“My mom always wanted a restaurant, she was a great cook,” Trejo tells us. “But my dad was kind of like the Mexican Archie Bunker, you know? He thought women should stay at home. Every time my mom would talk about a restaurant, my dad would say, 'We have a kitchen right there, make us something special.’ So, he wasn't a bad guy, it's just that's how it was [for him], women stayed at home.”
Trejo, on the other hand, encouraged his mother’s dream and continued to carry the culinary torch for her, “I told her one day, ‘Mom, I'm going to start making your salsa.' And I was doing a movie called Bad Ass, and Ash Shah was the producer, and he saw that I love to eat and that I love good food, and he does too. We're kind of foodies. So after I told him about my mom, he said, 'Danny why don't you open up a restaurant,' and jokingly I said, ‘Yeah, how about Trejo's Tacos.'"

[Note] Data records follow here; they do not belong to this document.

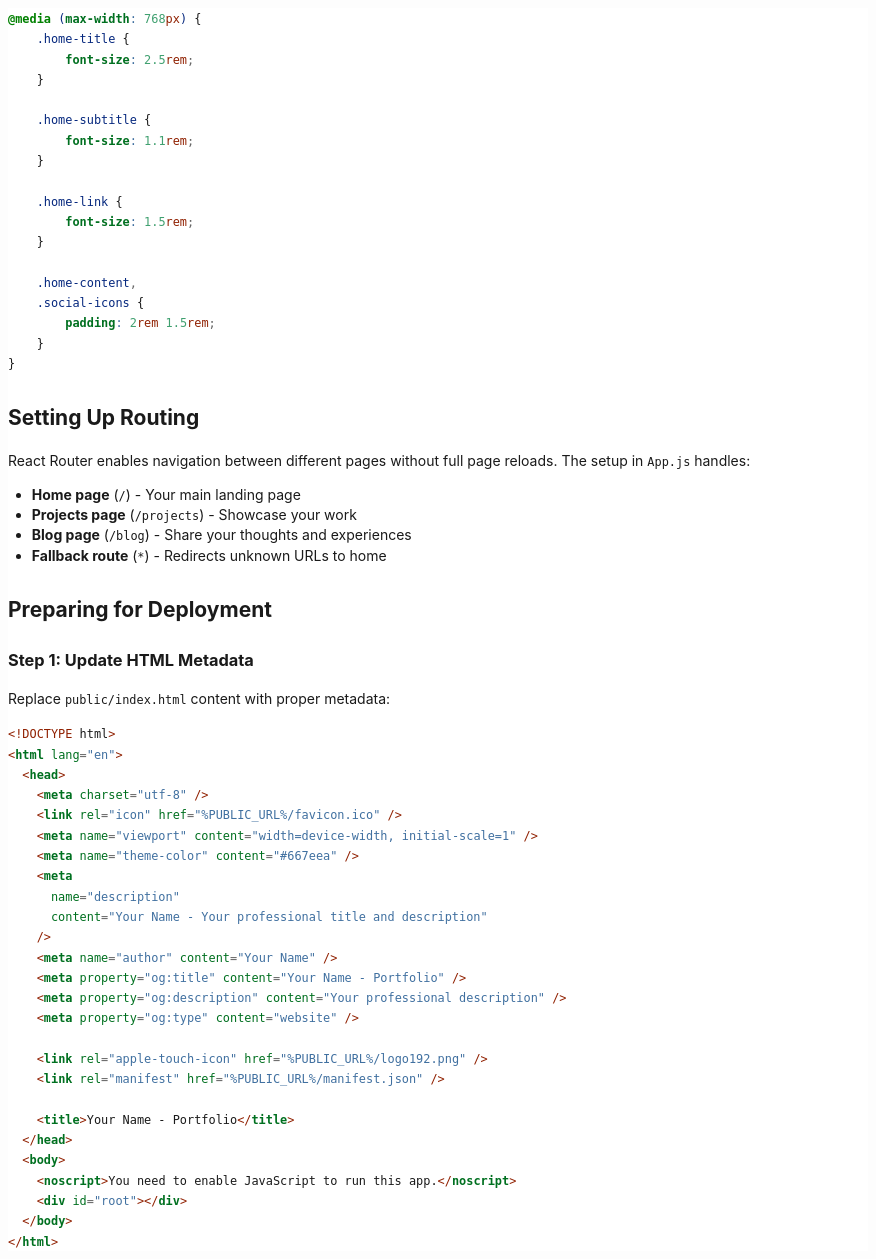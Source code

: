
 ```css
@media (max-width: 768px) {
    .home-title {
        font-size: 2.5rem;
    }
    
    .home-subtitle {
        font-size: 1.1rem;
    }
    
    .home-link {
        font-size: 1.5rem;
    }
    
    .home-content,
    .social-icons {
        padding: 2rem 1.5rem;
    }
}
```

## Setting Up Routing

React Router enables navigation between different pages without full page reloads. The setup in `App.js` handles:

- **Home page** (`/`) - Your main landing page
- **Projects page** (`/projects`) - Showcase your work
- **Blog page** (`/blog`) - Share your thoughts and experiences
- **Fallback route** (`*`) - Redirects unknown URLs to home

## Preparing for Deployment

### Step 1: Update HTML Metadata

Replace `public/index.html` content with proper metadata:

```html
<!DOCTYPE html>
<html lang="en">
  <head>
    <meta charset="utf-8" />
    <link rel="icon" href="%PUBLIC_URL%/favicon.ico" />
    <meta name="viewport" content="width=device-width, initial-scale=1" />
    <meta name="theme-color" content="#667eea" />
    <meta
      name="description"
      content="Your Name - Your professional title and description"
    />
    <meta name="author" content="Your Name" />
    <meta property="og:title" content="Your Name - Portfolio" />
    <meta property="og:description" content="Your professional description" />
    <meta property="og:type" content="website" />
    
    <link rel="apple-touch-icon" href="%PUBLIC_URL%/logo192.png" />
    <link rel="manifest" href="%PUBLIC_URL%/manifest.json" />
    
    <title>Your Name - Portfolio</title>
  </head>
  <body>
    <noscript>You need to enable JavaScript to run this app.</noscript>
    <div id="root"></div>
  </body>
</html>
```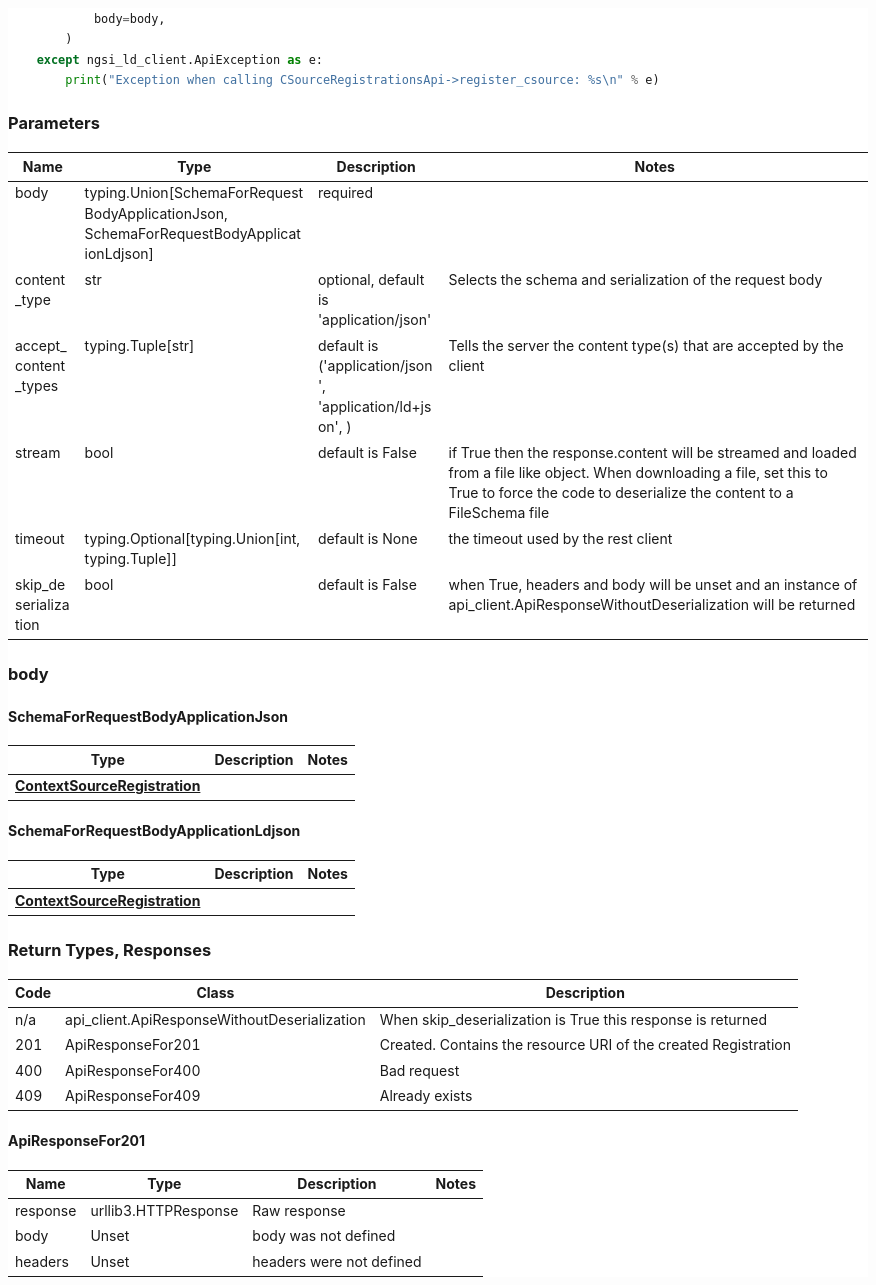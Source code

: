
 ```python
            body=body,
        )
    except ngsi_ld_client.ApiException as e:
        print("Exception when calling CSourceRegistrationsApi->register_csource: %s\n" % e)
```
### Parameters

Name | Type | Description  | Notes
------------- | ------------- | ------------- | -------------
body | typing.Union[SchemaForRequestBodyApplicationJson, SchemaForRequestBodyApplicationLdjson] | required |
content_type | str | optional, default is 'application/json' | Selects the schema and serialization of the request body
accept_content_types | typing.Tuple[str] | default is ('application/json', 'application/ld+json', ) | Tells the server the content type(s) that are accepted by the client
stream | bool | default is False | if True then the response.content will be streamed and loaded from a file like object. When downloading a file, set this to True to force the code to deserialize the content to a FileSchema file
timeout | typing.Optional[typing.Union[int, typing.Tuple]] | default is None | the timeout used by the rest client
skip_deserialization | bool | default is False | when True, headers and body will be unset and an instance of api_client.ApiResponseWithoutDeserialization will be returned

### body

#### SchemaForRequestBodyApplicationJson
Type | Description  | Notes
------------- | ------------- | -------------
[**ContextSourceRegistration**](ContextSourceRegistration.md) |  | 


#### SchemaForRequestBodyApplicationLdjson
Type | Description  | Notes
------------- | ------------- | -------------
[**ContextSourceRegistration**](ContextSourceRegistration.md) |  | 


### Return Types, Responses

Code | Class | Description
------------- | ------------- | -------------
n/a | api_client.ApiResponseWithoutDeserialization | When skip_deserialization is True this response is returned
201 | ApiResponseFor201 | Created. Contains the resource URI of the created Registration
400 | ApiResponseFor400 | Bad request
409 | ApiResponseFor409 | Already exists

#### ApiResponseFor201
Name | Type | Description  | Notes
------------- | ------------- | ------------- | -------------
response | urllib3.HTTPResponse | Raw response |
body | Unset | body was not defined |
headers | Unset | headers were not defined |
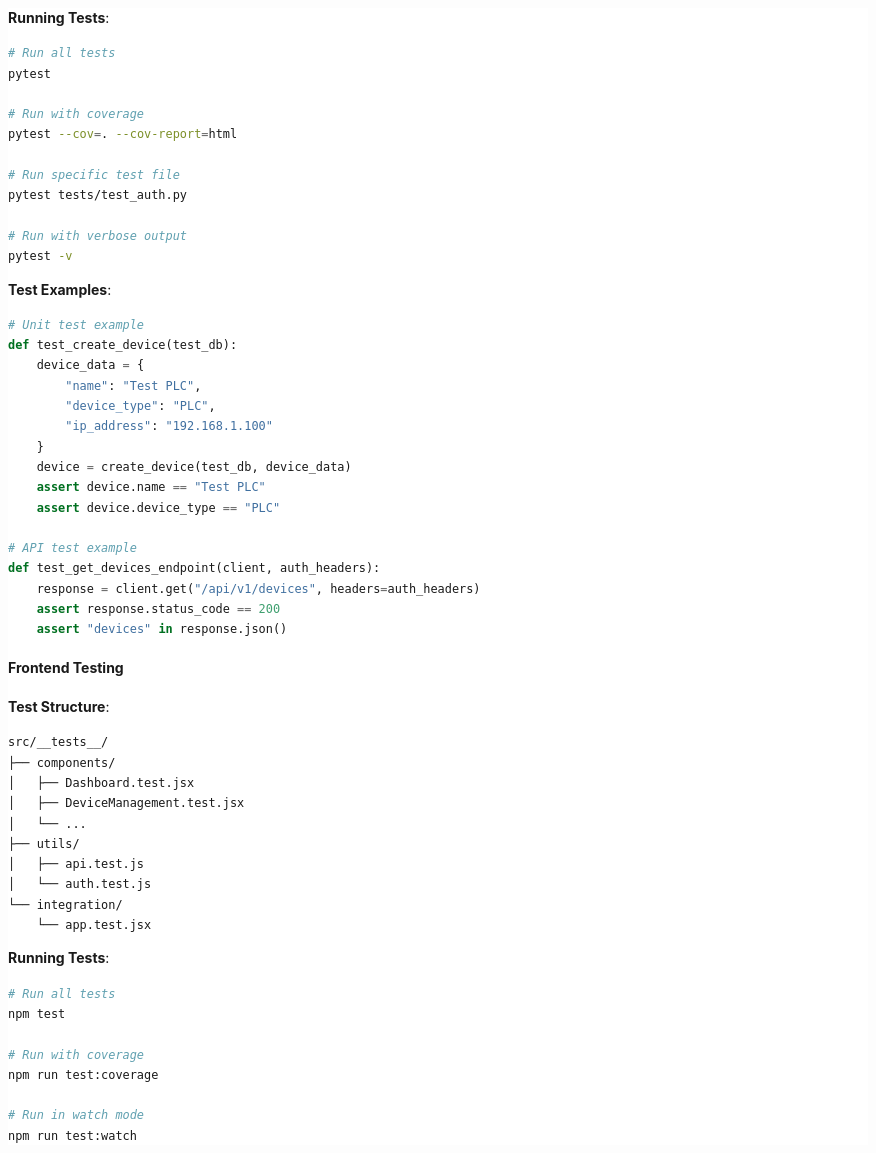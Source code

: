 **Running Tests**:
```bash
# Run all tests
pytest

# Run with coverage
pytest --cov=. --cov-report=html

# Run specific test file
pytest tests/test_auth.py

# Run with verbose output
pytest -v
```

**Test Examples**:
```python
# Unit test example
def test_create_device(test_db):
    device_data = {
        "name": "Test PLC",
        "device_type": "PLC",
        "ip_address": "192.168.1.100"
    }
    device = create_device(test_db, device_data)
    assert device.name == "Test PLC"
    assert device.device_type == "PLC"

# API test example
def test_get_devices_endpoint(client, auth_headers):
    response = client.get("/api/v1/devices", headers=auth_headers)
    assert response.status_code == 200
    assert "devices" in response.json()
```

#### Frontend Testing

**Test Structure**:
```bash
src/__tests__/
├── components/
│   ├── Dashboard.test.jsx
│   ├── DeviceManagement.test.jsx
│   └── ...
├── utils/
│   ├── api.test.js
│   └── auth.test.js
└── integration/
    └── app.test.jsx
```

**Running Tests**:
```bash
# Run all tests
npm test

# Run with coverage
npm run test:coverage

# Run in watch mode
npm run test:watch
```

As we pass the Cinerama Dome in the taco truck after leaving the fans behind at the TCL Chinese Theater, Trejo mentions that when he was 18 years old, he helped build the iconic dome. He confesses that his co-workers were not exactly drug-free while constructing the hundreds of concrete hexagonal panels in the San Fernando Valley, which were later assembled in Hollywood. “I get a little skeptical every time I go in there,” Trejo admits.